DIGEST=$(cat test-app/image_v1_digest.bin | base64url_encode)
echo "The sha256 digest (base64url encoded) is: $DIGEST"

# Get an access token for Key Vault
ACCESS_TOKEN=$(az account get-access-token --resource "https://vault.azure.net" --query "accessToken" -o tsv)
KEY_IDENTIFIER="https://<vault-name>.vault.azure.net/keys/test-signing-key"

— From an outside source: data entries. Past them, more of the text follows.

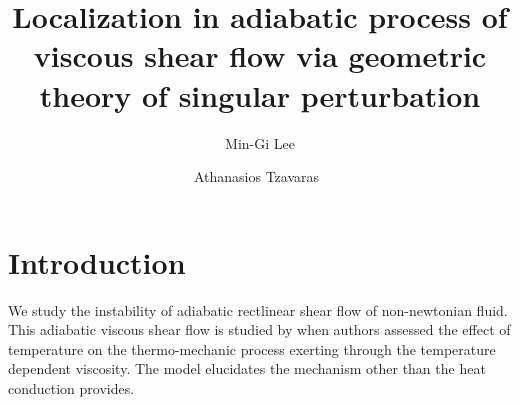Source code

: \documentclass[a4paper,11pt]{article}
\begin{document}
\title{Localization in adiabatic process of viscous shear flow via geometric theory of singular perturbation}
\author{Min-Gi Lee\footnotemark[1] \and Athanasios Tzavaras\footnotemark[1]\  \footnotemark[3]  \footnotemark[4]}
\date{}

\maketitle
\renewcommand{\thefootnote}{\fnsymbol{footnote}}
\renewcommand{\thefootnote}{\arabic{footnote}}


\maketitle

\tableofcontents

\section{Introduction}
We study the instability of adiabatic rectlinear shear flow of non-newtonian fluid. This adiabatic viscous shear flow is studied by \cite{dafermos_adiabatic_1983} when authors assessed the effect of temperature on the thermo-mechanic process exerting through the temperature dependent viscosity. The model elucidates the mechanism other than the heat conduction provides.
\end{document}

SIGNING_RESULT=$(curl -X POST \
    -s "${KEY_IDENTIFIER}/sign?api-version=7.4" \
    -H "Authorization: Bearer ${ACCESS_TOKEN}" \
    -H "Content-Type:application/json" \
    -H "Accept:application/json" \
    -d "{\"alg\":\"ES256\",\"value\":\"${DIGEST}\"}")
echo $SIGNING_RESULT
SIGNATURE=$(jq -jn "$SIGNING_RESULT|.value")
echo $SIGNATURE
echo $SIGNATURE| base64url_decode > test-app/image_v1_digest.sig

# Sign the file
./sign --ecc256 --sha256 --manual-sign test-app/image.bin test-signin-key_pub.der 1 test-app/image_v1_digest.sig

[dgarske]

Thank you @jachin84 for this information!
@danielinux perhaps we can add a README Signing.md section for how to sign with Azure Key Vault?